AT THE HEIGHT OF THE NORTH ATLANTIC humpback whales' breeding and calving season, the quiet waters of the 200-square-mile Silver Bank sanctuary become "Club Med for humpbacks," as Tom likes to call it. Rowdy groups of males engage in particularly spectacular surface displays -- fin-slapping, breaching, high-speed races -- as they compete for the opportunity to mate. Roughly 5,000 to 7,000 humpbacks cycle through the sanctuary from December to mid-April, when the whales head north along the East Coast of the United States to feed in colder waters.

It's difficult to fully appreciate those numbers until witnessed firsthand. The morning we arrived, as a group of us stood on the sun deck admiring numerous spouts in the distance -- not to mention the mother and calf lolling at the surface just 50 feet to starboard -- it became clear that saying, "Hey, there's a whale!" around here is comparable to pointing out squirrels in Central Park.

Each sighting only raised our excitement, but before we could jump in, the crew took time to carefully review the various signals and safety procedures we'd need to follow in the water. Danger to the swimmers is another concern about encouraging close interaction between whales and humans; while there are clear precautions one can take to help ensure a safe encounter, being in the open ocean entails unpredictability. This was made clear by the liability release required for the trip, underscoring the risks involved -- including heart attack, panic attack, hyper-ventilation, animal attack or bite, plant or "chemical envenomization" -- in other words, the many ways that swimming in the ocean can kill you.
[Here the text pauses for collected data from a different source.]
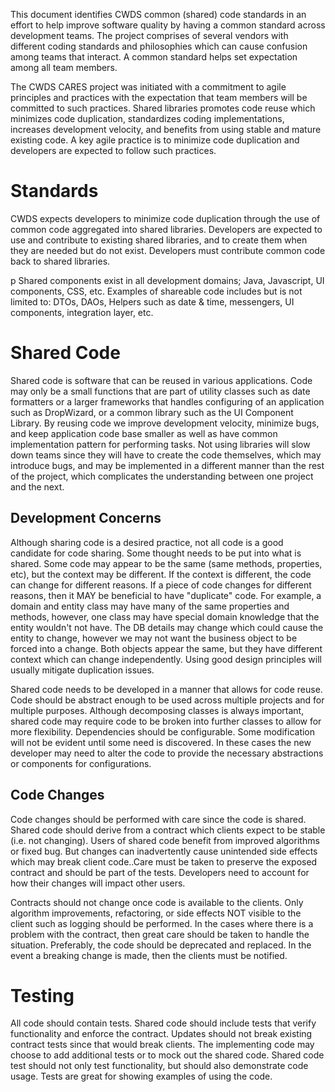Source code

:This document identifies CWDS common (shared) code standards in an effort to help improve software quality by having a common standard across development teams. The project comprises of several vendors with different coding standards and philosophies which can cause confusion among teams that interact. A common standard helps set expectation among all team members.

The CWDS CARES project was initiated with a commitment to agile principles and practices with the expectation that team members will be committed to such practices. Shared libraries promotes code reuse which minimizes code duplication, standardizes coding implementations, increases development velocity, and benefits from using stable and mature existing code. A key agile practice is to minimize code duplication and developers are expected to follow such practices.

# Standards
CWDS expects developers to minimize code duplication through the use of common code aggregated into  shared libraries. Developers are expected to use and contribute to existing shared libraries, and to create them when they are needed but do not exist. Developers must contribute common code back to shared libraries.

p
Shared components exist in all development domains; Java, Javascript, UI components, CSS, etc. Examples of shareable code includes but is not limited to:
DTOs, DAOs, Helpers such as date & time, messengers, UI components, integration layer, etc.

# Shared Code
Shared code is software that can be reused in various applications. Code may only be a  small functions that are part of utility classes such as date formatters or a larger frameworks that handles configuring of an application such as DropWizard, or a common library such as the UI Component Library. By reusing code we improve development velocity, minimize bugs, and keep application code base smaller as well as have common implementation pattern for performing tasks. Not using libraries will slow down teams since they will have to create the code themselves, which may introduce bugs, and may be implemented in a different manner than the rest of the project, which complicates the understanding between one project and the next.

## Development Concerns
Although sharing code is a desired practice, not all code is a good candidate for code sharing. Some thought needs to be put into what is shared. Some code may appear to be the same (same methods, properties, etc), but the context may be different. If the context is different, the code can change for different reasons. If a piece of code changes for different reasons, then it MAY be beneficial to have "duplicate" code. For example, a domain and entity class may have many of the same properties and methods, however, one class may have special domain knowledge that the entity wouldn't not have. The DB details may change which could cause the entity to change, however we may not want the business object to be forced into a change. Both objects appear the same, but they have different context which can change independently.  Using good design principles will usually mitigate duplication issues.

Shared code needs to be developed in a manner that allows for code reuse. Code should be abstract enough to be used across multiple projects and for multiple purposes. Although decomposing classes is always important, shared code may require code to be broken into further classes to allow for more flexibility. Dependencies should be configurable. Some modification will not be evident until some need is discovered. In these cases the new developer may need to alter the code to provide the necessary abstractions or components for configurations.

## Code Changes
Code changes should be performed with care since the code is shared. Shared code should derive from a contract which clients expect to be stable (i.e. not changing). Users of shared code benefit from improved algorithms or fixed bug. But changes can inadvertently cause unintended side effects which may break client code..Care must be taken to preserve the exposed contract and should be part of the tests. Developers need to account for how their changes will impact other users.

Contracts should not change once code is available to the clients. Only algorithm improvements, refactoring, or side effects NOT visible to the client such as logging  should be performed. In the cases where there is a problem with the contract, then great care should be taken to handle the situation. Preferably, the code should be deprecated and replaced. In the event a breaking change is made, then the clients must be notified.

# Testing

All code should contain tests. Shared code should include tests that verify functionality and enforce the contract. Updates should not break existing contract tests since that would break clients. The implementing code may choose to add additional tests or to mock out the shared code. Shared code test should not only test functionality, but should also demonstrate code usage. Tests are great for showing examples of using the code.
A few weeks before my trip, a handful of friends and colleagues e-mailed me a recent ABC News story about three snorkelers in the Dominican Republic who were injured by a mother humpback whale. I followed the link to the corresponding video, which showed a mother and calf looming closer, closer to the wobbling camera lens, and then, snap -- that's the mother's fluke breaking a snorkeler's leg.

But look again, says Tom, when he shows us the video of the incident on the Rorqual's big-screen TV. He points out that the snorkelers -- who were not part of an Aquatic Adventures expedition -- were far too close to the calf. (The snorkelers said in news stories that the current pushed them closer to the whales than they had intended to be.)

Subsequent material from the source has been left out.